North Yorkshire County Council (NYCC) has this week agreed a funding package worth £21m for its Superfast North Yorkshire programme.
Up to £13m will be released from the authority’s own funds and £8m will come from national and European governments. This is designed to bring high-speed broadband connections to 95 per cent of premises across the county.
This comes on top of the £34.5m already invested in high-quality connectivity in the county.
County Councillor Don Mackenzie, NYCC’s executive member for broadband, said: “This is an enviable record, which makes North Yorkshire the leading authority in the country for the reach of its high-speed broadband programme.
“With this extra funding, we will be able to penetrate to the more remote parts of our very rural county, to communities and businesses which hitherto had little hope of reaping the advantages and rewards of high-speed internet access.”
However, the project’s figures were disputed by independent news and information site Thinkbroadband, which said North Yorkshire had been “slower than most” in announcing this stage of funding.
It also estimated superfast broadband coverage (defined as 24Mbps and better) in the county at 79.5 per cent – less than the 86 per cent claimed. The significance of the difference is that it affects calculations of the public subsidy to reach the remaining premises.
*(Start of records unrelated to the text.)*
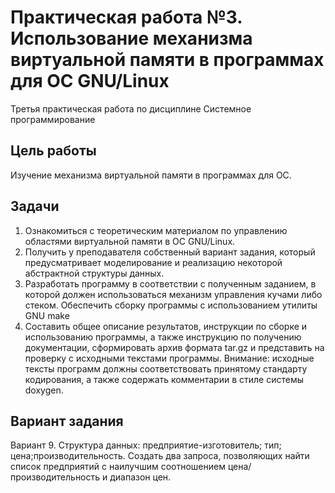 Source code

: # Практическая работа №3. Использование механизма виртуальной памяти в программах для ОС GNU/Linux
Третья практическая работа по дисциплине Системное программирование
## Цель работы
Изучение механизма виртуальной памяти в программах для ОС.
## Задачи
1. Ознакомиться с теоретическим материалом по управлению областями виртуальной памяти в ОС GNU/Linux.
2. Получить у преподавателя собственный вариант задания, который предусматривает моделирование и реализацию некоторой абстрактной структуры данных.
3. Разработать программу в соответствии с полученным заданием, в которой должен использоваться механизм управления кучами либо стеком. Обеспечить сборку программы с использованием утилиты GNU make
4. Составить общее описание результатов, инструкции по сборке и использованию программы, а также инструкцию по получению документации, сформировать архив формата tar.gz и представить на проверку с исходными текстами программы. Внимание: исходные тексты программ должны соответствовать принятому стандарту кодирования, а также содержать комментарии в стиле системы doxygen.
## Вариант задания
Вариант 9. Структура данных: предприятие-изготовитель; тип; цена;производительность. Создать два запроса, позволяющих найти список предприятий с наилучшим соотношением цена/производительность и диапазон цен.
If Superfast North Yorkshire’s figure’s are correct, the subsidy is £850 per premises, but if Thinkbroadband has calculated correctly, the subsidy is £500 per premises, although the site conceded that “the reality is likely to sit in between our worst-case scenario [...] and the project’s own hopes.”
According to Thinkbroadband’s calculations, Harrogate district has the best broadband coverage in the county, with superfast connections reaching 93.6 per cent coverage.
NYCC will now follow the funding decision with further discussions with BT and partners to draw up contracts for the start of phase three.